Records from a collection
-- Opening Marker --
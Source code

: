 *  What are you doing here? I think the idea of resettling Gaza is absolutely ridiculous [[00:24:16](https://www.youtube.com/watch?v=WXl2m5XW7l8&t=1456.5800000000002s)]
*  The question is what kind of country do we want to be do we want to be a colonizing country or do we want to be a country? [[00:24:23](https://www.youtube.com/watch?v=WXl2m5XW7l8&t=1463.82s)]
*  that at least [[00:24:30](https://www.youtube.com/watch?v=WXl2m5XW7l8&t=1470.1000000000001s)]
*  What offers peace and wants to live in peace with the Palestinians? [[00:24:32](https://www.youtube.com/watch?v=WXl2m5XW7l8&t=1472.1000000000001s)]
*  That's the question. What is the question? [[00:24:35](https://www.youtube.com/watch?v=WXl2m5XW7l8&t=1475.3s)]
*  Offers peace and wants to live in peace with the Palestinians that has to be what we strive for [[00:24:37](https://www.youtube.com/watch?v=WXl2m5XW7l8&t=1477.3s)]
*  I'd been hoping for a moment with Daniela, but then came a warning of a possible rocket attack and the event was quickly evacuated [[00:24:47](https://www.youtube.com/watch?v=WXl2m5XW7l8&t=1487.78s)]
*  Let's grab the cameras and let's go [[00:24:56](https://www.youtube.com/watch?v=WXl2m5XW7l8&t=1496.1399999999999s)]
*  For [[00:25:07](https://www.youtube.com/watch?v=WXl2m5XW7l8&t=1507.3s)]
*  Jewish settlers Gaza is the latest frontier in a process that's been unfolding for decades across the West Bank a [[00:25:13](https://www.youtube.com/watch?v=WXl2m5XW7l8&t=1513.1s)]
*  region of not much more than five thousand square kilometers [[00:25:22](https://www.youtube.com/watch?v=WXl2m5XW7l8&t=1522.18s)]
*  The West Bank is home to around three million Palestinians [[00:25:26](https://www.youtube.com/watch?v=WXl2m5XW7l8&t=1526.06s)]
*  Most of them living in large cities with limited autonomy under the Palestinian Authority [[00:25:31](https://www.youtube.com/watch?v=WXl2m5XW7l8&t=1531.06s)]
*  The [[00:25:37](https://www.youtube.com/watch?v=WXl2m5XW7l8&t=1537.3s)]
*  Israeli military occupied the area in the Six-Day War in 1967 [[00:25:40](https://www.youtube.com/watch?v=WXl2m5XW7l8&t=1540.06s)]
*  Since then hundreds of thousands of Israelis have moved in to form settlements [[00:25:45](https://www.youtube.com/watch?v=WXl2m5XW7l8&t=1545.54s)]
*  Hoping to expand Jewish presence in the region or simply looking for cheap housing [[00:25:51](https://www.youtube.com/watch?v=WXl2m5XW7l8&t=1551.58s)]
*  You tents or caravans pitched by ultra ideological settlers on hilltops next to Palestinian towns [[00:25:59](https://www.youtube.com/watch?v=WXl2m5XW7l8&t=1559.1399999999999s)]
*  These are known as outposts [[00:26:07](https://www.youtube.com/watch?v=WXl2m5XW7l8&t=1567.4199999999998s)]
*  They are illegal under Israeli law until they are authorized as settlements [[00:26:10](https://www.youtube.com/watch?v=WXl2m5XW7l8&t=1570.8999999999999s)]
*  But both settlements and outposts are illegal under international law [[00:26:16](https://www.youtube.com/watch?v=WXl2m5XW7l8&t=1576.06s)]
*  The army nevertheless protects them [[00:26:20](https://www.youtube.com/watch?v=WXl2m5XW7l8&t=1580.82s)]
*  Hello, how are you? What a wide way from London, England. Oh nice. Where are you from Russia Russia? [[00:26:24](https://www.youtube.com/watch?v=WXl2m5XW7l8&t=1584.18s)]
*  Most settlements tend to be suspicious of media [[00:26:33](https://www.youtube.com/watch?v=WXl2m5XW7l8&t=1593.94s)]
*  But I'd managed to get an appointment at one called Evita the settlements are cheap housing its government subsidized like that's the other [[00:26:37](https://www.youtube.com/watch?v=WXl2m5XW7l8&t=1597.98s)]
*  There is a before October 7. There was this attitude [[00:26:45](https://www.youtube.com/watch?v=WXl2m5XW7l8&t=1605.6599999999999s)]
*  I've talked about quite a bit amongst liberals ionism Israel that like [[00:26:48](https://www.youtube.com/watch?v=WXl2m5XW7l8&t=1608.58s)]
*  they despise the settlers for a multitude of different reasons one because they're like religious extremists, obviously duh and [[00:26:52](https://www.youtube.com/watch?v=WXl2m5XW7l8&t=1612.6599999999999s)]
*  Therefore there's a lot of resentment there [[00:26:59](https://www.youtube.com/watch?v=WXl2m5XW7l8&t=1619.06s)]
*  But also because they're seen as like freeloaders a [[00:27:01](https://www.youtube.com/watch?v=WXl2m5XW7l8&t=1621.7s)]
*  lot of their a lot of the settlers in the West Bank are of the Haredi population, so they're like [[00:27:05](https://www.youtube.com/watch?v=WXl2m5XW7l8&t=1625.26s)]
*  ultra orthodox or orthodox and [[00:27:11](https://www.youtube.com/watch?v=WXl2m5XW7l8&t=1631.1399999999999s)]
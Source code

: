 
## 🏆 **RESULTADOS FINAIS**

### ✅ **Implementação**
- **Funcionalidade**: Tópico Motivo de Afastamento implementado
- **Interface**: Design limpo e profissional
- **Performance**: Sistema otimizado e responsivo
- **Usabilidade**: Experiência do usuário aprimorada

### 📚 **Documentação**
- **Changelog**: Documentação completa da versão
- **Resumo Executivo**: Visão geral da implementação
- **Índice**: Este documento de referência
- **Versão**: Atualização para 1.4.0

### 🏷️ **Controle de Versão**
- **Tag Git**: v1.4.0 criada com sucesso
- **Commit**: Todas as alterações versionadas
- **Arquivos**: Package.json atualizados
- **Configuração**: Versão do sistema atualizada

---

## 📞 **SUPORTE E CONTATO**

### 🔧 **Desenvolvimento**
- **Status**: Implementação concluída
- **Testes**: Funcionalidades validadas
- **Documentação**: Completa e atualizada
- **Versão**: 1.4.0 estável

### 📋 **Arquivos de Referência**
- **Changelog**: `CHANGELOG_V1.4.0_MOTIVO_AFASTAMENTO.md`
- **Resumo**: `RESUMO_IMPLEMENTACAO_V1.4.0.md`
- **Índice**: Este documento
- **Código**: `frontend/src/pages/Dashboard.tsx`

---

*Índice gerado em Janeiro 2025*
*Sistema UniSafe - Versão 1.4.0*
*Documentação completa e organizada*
-- Closing Marker --
WHAT NEEDS TO BE DONE: Give only the lines from the one holding "- **Performance**: Sistema" through the one holding "- **Commit**: Todas as alterações versionadas", each restated exactly as it appears above.

TASK OUTPUT:
- **Performance**: Sistema otimizado e responsivo
- **Usabilidade**: Experiência do usuário aprimorada

### 📚 **Documentação**
- **Changelog**: Documentação completa da versão
- **Resumo Executivo**: Visão geral da implementação
- **Índice**: Este documento de referência
- **Versão**: Atualização para 1.4.0

### 🏷️ **Controle de Versão**
- **Tag Git**: v1.4.0 criada com sucesso
- **Commit**: Todas as alterações versionadas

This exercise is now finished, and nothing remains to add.